When farmers in the Livingston-Delhi area of Merced County meet for coffee
at a local restaurant, Ferreira says, they often talk about meth labs, not
dairy prices

Yet despite all the talk, Ferreira was shocked to find a lab on his
property. The milkers paid their rent in cash and on time. He often drove
by at night on his way home and never saw anything suspicious.

It's exactly the scenario meth cookers depend on: the smell of manure hides
the smell of chemicals. While farmers sleep, the cooks cook. In the back
bedroom facing the cows and the chicken coop, they had used a propane
cooker that ignited with airborne chemicals. The cookers were armed with
four guns, three of them loaded. They fled after the explosion, but
Pennal's men arrested them the next day and found another lab they were
operating in a farmhouse hidden in cornfields a few miles away.

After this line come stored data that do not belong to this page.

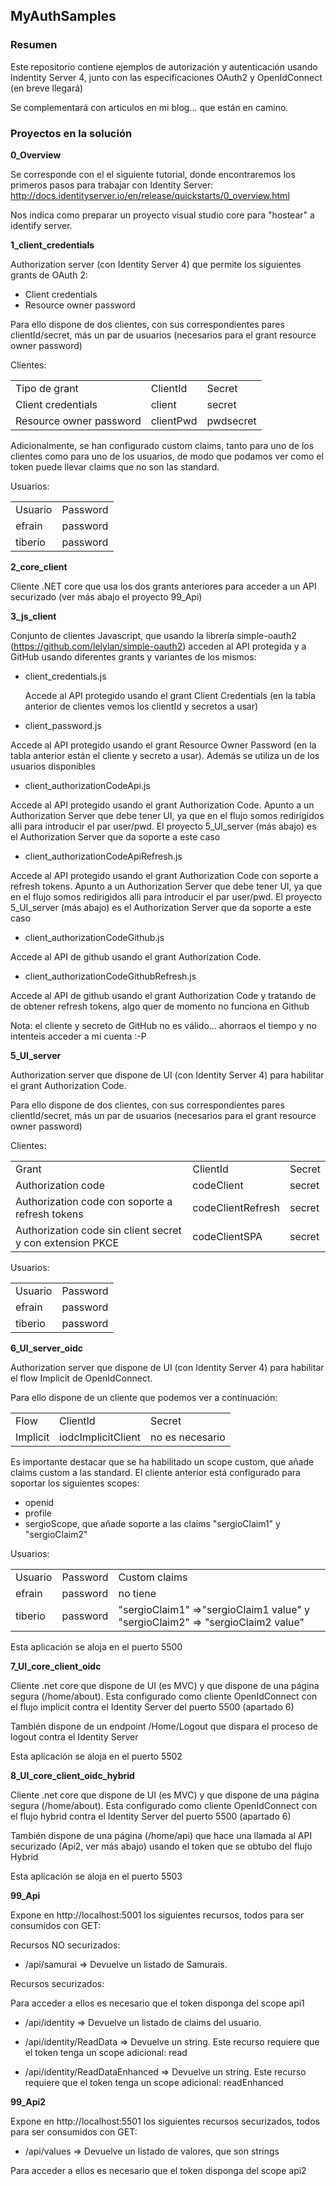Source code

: ## MyAuthSamples
### Resumen

Este repositorio contiene ejemplos de autorización y autenticación usando Indentity Server 4, junto con las especificaciones OAuth2 y OpenIdConnect (en breve llegará)

Se complementará con articulos en mi blog... que están en camino.

### Proyectos en la solución

**0_Overview**

Se corresponde con el el siguiente tutorial, donde encontraremos los primeros pasos para trabajar con Identity Server:
http://docs.identityserver.io/en/release/quickstarts/0_overview.html

  Nos indica como preparar un proyecto visual studio core para "hostear" a identify server.  

**1_client_credentials**

   Authorization server (con Identity Server 4) que permite los siguientes grants de OAuth 2:
   
   * Client credentials
   * Resource owner password
   
   Para ello dispone de dos clientes, con sus correspondientes pares clientId/secret, más un par de usuarios (necesarios para el grant     resource owner password)
   
   Clientes: 
   
   <table>
    <tr><td>Tipo de grant</td><td>ClientId</td><td>Secret</td></tr>
        <tr><td>Client credentials</td><td>client</td><td>secret</td></tr>
        <tr><td>Resource owner password</td><td>clientPwd</td><td>pwdsecret</td></tr>
    </table>

Adicionalmente, se han configurado custom claims, tanto para uno de los clientes como para uno de los usuarios, de modo que podamos ver como el token puede llevar claims que no son las standard.

Usuarios:

   <table>
    <tr><td>Usuario</td><td>Password</td></tr>
    <tr><td>efrain</td><td>password</td></tr>
        <tr><td>tiberio</td><td>password</td></tr>        
    </table>

**2_core_client**

  Cliente .NET core que usa los dos grants anteriores para acceder a un API securizado (ver más abajo el proyecto 99_Api)
  
**3_js_client**
  
  Conjunto de clientes Javascript, que usando la librería simple-oauth2 (https://github.com/lelylan/simple-oauth2) acceden al API protegida y a GitHub usando diferentes grants y variantes de los mismos:
  
  * client_credentials.js
  
    Accede al API protegido usando el grant Client Credentials (en la tabla anterior de clientes vemos los clientId y secretos a usar)
  
  * client_password.js
  
  Accede al API protegido usando el grant Resource Owner Password (en la tabla anterior están el cliente y secreto a usar). Además se utiliza un de los usuarios disponibles
  
  * client_authorizationCodeApi.js
  
  Accede al API protegido usando el grant Authorization Code. Apunto a un Authorization Server que debe tener UI, ya que en el flujo somos redirigidos alli para introducir el par user/pwd. El proyecto 5_UI_server (más abajo) es el Authorization Server que da soporte a este caso
  
  * client_authorizationCodeApiRefresh.js
  
  Accede al API protegido usando el grant Authorization Code con soporte a refresh tokens. Apunto a un Authorization Server que debe tener UI, ya que en el flujo somos redirigidos alli para introducir el par user/pwd. El proyecto 5_UI_server (más abajo) es el Authorization Server que da soporte a este caso
  
  * client_authorizationCodeGithub.js
  
  Accede al API de github usando el grant Authorization Code. 
  
  * client_authorizationCodeGithubRefresh.js
  
  Accede al API de github usando el grant Authorization Code y tratando de de obtener refresh tokens, algo quer de momento no funciona en Github
  
Nota: el cliente y secreto de GitHub no es válido... ahorraos el tiempo y no intenteis acceder a mi cuenta :-P

**5_UI_server**

Authorization server que dispone de UI (con Identity Server 4) para habilitar el grant Authorization Code. 
   
   Para ello dispone de dos clientes, con sus correspondientes pares clientId/secret, más un par de usuarios (necesarios para el grant     resource owner password)
   
   Clientes: 
   
   <table>
    <tr><td>Grant</td><td>ClientId</td><td>Secret</td></tr>
        <tr><td>Authorization code</td><td>codeClient</td><td>secret</td></tr>
        <tr><td>Authorization code con soporte a refresh tokens</td><td>codeClientRefresh</td><td>secret</td></tr>
    <tr><td>Authorization code sin client secret y con extension PKCE</td><td>codeClientSPA</td><td>secret</td></tr>
    </table>

Usuarios:

   <table>
    <tr><td>Usuario</td><td>Password</td></tr>
    <tr><td>efrain</td><td>password</td></tr>
        <tr><td>tiberio</td><td>password</td></tr>        
    </table>


**6_UI_server_oidc**

Authorization server que dispone de UI (con Identity Server 4) para habilitar el flow Implicit de OpenIdConnect. 
   
   Para ello dispone de un cliente que podemos ver a continuación:
   

   
   <table>
    <tr><td>Flow</td><td>ClientId</td><td>Secret</td></tr>
        <tr><td>Implicit</td><td>iodcImplicitClient</td><td>no es necesario</td></tr>
    </table>

Es importante destacar que se ha habilitado un scope custom, que añade claims custom a las standard. El cliente anterior está configurado para soportar los siguientes scopes:

* openid
* profile
* sergioScope, que añade soporte a las claims "sergioClaim1" y "sergioClaim2"

Usuarios:

   <table>
    <tr><td>Usuario</td><td>Password</td><td>Custom claims</td></tr>
    <tr><td>efrain</td><td>password</td><td>no tiene</td></tr>
    <tr><td>tiberio</td><td>password</td><td>"sergioClaim1" =>"sergioClaim1 value"  y  "sergioClaim2" => "sergioClaim2 value"  </td></tr>        
    </table>

Esta aplicación se aloja en el puerto 5500

**7_UI_core_client_oidc**

Cliente .net core que dispone de UI (es MVC) y que dispone de una página segura (/home/about). 
Esta configurado como cliente OpenIdConnect con el flujo implicit contra el Identity Server del puerto 5500 (apartado 6)

También dispone de un endpoint /Home/Logout que dispara el proceso de logout contra el Identity Server

Esta aplicación se aloja en el puerto 5502

**8_UI_core_client_oidc_hybrid**

Cliente .net core que dispone de UI (es MVC) y que dispone de una página segura (/home/about). 
Esta configurado como cliente OpenIdConnect con el flujo hybrid contra el Identity Server del puerto 5500 (apartado 6)

También dispone de una página (/home/api) que hace una llamada al API securizado (Api2, ver más abajo) usando el token que se obtubo del flujo Hybrid

Esta aplicación se aloja en el puerto 5503

**99_Api**

Expone en http://localhost:5001 los siguientes recursos, todos para ser consumidos con GET:

Recursos NO securizados:

* /api/samurai  => Devuelve un listado de Samurais.

Recursos securizados:

Para acceder a ellos es necesario que el token disponga del scope api1

* /api/identity => Devuelve un listado de claims del usuario. 

* /api/identity/ReadData => Devuelve un string. Este recurso requiere que el token tenga un scope adicional: read

* /api/identity/ReadDataEnhanced => Devuelve un string. Este recurso requiere que el token tenga un scope adicional:  readEnhanced

**99_Api2**

Expone en http://localhost:5501 los siguientes recursos securizados, todos para ser consumidos con GET:


* /api/values  => Devuelve un listado de valores, que son strings

Para acceder a ellos es necesario que el token disponga del scope api2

"I've seen things there I've never seen in my life. I could not believe
it," Ferreira says. And his late father? "He'd go out of his mind."

Ferreira, who is 66 and still mows his grass with a push mower, is trying
to clean up the mess. To date, he's spent only $1,100 for chemical testing
on the house, but the bids to rebuild it are about $60,000. He hopes his
insurance will pay. He's frustrated with how long it's taking to get repair
work under way.

While he waits, the house sits empty, an invitation to scavengers.